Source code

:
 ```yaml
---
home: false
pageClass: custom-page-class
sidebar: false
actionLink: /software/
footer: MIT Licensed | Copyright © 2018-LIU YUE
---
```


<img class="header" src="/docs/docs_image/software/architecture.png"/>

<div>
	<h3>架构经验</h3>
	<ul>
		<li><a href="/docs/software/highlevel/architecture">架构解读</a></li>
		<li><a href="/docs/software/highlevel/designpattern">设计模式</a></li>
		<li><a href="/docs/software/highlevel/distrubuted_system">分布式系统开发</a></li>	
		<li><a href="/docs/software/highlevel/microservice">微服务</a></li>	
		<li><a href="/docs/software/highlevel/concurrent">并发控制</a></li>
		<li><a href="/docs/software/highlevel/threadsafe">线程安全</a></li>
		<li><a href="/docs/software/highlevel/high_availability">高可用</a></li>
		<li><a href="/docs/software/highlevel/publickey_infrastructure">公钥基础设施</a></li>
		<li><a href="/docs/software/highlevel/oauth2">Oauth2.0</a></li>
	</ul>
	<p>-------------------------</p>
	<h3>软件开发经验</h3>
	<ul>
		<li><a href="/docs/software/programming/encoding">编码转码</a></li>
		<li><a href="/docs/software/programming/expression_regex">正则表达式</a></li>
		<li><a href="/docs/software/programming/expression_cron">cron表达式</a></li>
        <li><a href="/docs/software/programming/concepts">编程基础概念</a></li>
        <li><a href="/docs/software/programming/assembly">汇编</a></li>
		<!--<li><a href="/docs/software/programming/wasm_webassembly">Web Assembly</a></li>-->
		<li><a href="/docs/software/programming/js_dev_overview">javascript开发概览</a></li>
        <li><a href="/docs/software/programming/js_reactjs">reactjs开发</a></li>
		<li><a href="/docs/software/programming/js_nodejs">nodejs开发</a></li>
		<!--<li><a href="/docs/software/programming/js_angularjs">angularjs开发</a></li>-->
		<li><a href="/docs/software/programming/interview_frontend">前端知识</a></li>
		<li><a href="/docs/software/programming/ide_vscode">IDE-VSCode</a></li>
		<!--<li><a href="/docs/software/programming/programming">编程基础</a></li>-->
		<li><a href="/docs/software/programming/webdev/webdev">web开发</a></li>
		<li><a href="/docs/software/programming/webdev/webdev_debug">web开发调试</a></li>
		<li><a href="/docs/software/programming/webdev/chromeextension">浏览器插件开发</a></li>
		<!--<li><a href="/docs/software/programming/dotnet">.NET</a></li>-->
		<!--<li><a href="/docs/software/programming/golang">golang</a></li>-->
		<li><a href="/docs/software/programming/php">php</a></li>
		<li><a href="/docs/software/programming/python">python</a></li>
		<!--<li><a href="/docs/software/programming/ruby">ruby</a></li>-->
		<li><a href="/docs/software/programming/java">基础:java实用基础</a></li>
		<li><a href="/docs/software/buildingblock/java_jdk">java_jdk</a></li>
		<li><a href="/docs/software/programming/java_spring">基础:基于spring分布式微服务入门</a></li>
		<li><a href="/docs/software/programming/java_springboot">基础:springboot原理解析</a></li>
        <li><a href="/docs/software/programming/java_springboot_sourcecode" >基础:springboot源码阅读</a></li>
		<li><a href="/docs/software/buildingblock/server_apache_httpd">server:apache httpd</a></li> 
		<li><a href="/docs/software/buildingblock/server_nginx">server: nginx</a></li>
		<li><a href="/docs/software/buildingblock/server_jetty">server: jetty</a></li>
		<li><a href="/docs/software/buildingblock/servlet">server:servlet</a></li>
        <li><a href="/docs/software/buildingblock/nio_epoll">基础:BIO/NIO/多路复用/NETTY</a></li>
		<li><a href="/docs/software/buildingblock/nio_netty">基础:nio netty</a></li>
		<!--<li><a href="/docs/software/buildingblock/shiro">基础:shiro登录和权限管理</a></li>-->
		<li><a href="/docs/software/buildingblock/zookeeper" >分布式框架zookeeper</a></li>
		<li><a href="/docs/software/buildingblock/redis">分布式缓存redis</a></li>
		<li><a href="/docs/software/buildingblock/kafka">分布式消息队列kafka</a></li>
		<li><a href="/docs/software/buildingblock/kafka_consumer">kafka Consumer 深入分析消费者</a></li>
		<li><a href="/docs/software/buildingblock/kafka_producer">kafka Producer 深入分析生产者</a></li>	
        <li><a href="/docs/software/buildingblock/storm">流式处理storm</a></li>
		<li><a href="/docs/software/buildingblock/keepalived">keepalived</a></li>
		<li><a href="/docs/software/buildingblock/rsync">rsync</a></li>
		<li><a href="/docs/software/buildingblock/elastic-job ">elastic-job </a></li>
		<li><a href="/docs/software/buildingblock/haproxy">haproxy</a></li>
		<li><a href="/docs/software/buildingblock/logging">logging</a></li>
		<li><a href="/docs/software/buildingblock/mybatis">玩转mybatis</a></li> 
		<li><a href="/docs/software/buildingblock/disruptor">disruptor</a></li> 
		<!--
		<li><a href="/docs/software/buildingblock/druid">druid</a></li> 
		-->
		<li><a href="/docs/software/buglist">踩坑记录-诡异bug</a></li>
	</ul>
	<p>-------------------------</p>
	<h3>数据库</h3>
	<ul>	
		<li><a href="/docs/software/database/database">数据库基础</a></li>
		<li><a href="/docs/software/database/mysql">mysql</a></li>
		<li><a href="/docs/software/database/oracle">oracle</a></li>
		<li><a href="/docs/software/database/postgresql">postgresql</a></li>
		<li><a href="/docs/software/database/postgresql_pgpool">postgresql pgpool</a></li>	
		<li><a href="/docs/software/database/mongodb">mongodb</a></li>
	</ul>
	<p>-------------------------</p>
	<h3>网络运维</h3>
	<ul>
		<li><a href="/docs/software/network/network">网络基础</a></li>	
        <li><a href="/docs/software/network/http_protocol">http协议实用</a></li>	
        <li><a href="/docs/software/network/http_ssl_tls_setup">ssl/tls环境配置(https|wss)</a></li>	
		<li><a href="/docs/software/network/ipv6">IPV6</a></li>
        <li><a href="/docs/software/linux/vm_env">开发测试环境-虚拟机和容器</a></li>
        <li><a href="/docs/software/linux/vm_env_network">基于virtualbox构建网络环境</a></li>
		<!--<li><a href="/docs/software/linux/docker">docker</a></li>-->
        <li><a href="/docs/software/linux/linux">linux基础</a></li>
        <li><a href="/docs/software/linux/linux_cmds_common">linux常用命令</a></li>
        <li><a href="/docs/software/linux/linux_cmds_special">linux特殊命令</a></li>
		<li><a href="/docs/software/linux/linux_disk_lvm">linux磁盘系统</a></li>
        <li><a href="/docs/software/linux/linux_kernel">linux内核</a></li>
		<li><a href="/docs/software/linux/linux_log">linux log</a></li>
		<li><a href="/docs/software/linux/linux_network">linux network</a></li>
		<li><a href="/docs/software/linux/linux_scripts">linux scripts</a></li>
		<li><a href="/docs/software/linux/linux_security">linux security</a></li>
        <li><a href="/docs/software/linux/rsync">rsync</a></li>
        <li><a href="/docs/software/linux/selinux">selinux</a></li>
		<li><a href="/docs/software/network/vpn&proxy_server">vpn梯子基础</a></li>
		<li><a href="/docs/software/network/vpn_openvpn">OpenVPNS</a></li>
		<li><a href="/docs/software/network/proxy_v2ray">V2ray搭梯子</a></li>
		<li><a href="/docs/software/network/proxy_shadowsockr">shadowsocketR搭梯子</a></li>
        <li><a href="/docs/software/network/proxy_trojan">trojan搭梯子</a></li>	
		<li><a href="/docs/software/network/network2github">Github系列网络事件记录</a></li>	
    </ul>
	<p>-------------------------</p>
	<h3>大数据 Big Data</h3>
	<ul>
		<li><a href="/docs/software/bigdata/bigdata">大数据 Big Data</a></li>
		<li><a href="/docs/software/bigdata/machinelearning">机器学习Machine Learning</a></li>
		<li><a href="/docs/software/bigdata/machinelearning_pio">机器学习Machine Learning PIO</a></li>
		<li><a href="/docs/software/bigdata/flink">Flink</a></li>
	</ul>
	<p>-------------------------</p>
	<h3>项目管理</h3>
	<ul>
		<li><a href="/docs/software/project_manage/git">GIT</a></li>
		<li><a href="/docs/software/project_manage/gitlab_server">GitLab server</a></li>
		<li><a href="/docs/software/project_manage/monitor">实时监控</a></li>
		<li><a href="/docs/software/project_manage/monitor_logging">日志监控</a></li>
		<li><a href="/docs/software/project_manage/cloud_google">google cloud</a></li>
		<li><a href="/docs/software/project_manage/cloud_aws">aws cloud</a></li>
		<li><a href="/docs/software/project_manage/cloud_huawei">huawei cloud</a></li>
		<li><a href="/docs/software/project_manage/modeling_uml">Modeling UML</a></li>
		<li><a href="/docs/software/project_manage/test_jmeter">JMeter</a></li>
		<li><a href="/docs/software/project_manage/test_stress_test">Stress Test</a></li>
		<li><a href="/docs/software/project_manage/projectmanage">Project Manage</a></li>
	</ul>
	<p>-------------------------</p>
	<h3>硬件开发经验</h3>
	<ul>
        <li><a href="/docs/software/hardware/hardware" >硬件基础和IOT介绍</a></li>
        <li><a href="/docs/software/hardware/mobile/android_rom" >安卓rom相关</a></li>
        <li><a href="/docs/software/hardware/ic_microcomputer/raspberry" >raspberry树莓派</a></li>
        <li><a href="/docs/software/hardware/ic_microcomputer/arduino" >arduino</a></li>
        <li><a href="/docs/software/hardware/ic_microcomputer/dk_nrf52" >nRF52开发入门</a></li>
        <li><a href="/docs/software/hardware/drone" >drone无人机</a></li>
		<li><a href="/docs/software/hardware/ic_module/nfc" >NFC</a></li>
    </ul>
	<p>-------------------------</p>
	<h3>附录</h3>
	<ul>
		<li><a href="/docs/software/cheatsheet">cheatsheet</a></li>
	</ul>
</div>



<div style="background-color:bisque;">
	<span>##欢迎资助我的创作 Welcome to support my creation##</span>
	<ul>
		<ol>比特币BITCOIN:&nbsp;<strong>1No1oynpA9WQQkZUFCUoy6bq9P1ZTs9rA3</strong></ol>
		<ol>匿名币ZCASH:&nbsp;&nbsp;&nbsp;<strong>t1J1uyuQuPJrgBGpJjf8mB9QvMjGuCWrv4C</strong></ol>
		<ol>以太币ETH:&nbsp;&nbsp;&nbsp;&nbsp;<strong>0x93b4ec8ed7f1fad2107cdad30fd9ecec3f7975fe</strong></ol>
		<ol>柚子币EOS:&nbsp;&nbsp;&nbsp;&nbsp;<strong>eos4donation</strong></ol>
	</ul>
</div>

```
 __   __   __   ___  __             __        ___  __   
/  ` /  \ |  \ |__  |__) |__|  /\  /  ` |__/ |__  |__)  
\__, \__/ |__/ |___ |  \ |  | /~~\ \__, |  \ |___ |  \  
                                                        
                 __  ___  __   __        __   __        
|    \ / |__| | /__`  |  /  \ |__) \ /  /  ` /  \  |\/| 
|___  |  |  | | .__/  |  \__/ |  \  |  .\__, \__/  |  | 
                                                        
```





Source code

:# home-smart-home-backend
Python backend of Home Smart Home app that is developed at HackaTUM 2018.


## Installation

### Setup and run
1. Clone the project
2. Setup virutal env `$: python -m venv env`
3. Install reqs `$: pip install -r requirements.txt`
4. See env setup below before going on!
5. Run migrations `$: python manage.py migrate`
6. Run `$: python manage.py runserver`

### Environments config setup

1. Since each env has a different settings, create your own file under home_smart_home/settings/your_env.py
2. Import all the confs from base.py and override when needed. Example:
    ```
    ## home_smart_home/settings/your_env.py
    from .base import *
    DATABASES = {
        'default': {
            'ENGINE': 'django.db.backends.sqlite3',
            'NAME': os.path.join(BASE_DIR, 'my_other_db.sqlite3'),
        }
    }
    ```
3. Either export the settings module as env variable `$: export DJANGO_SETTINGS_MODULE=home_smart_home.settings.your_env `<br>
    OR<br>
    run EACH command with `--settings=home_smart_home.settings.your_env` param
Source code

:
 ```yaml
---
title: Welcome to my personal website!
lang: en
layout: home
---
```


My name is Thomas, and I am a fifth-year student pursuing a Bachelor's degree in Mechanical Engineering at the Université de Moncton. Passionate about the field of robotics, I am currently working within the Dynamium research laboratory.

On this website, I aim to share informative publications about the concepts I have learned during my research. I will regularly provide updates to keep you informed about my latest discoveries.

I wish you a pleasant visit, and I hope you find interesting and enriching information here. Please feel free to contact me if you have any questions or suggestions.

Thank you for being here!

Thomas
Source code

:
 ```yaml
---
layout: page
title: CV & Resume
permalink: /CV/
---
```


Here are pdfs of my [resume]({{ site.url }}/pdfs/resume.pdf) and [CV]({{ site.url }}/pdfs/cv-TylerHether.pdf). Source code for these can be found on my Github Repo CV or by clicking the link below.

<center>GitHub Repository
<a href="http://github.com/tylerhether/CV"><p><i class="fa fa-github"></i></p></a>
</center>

**YOUR OBJECTIVE:**
Give only the number of lines in the records that contain the string "settings".

**YOUR RESPONSE:**
4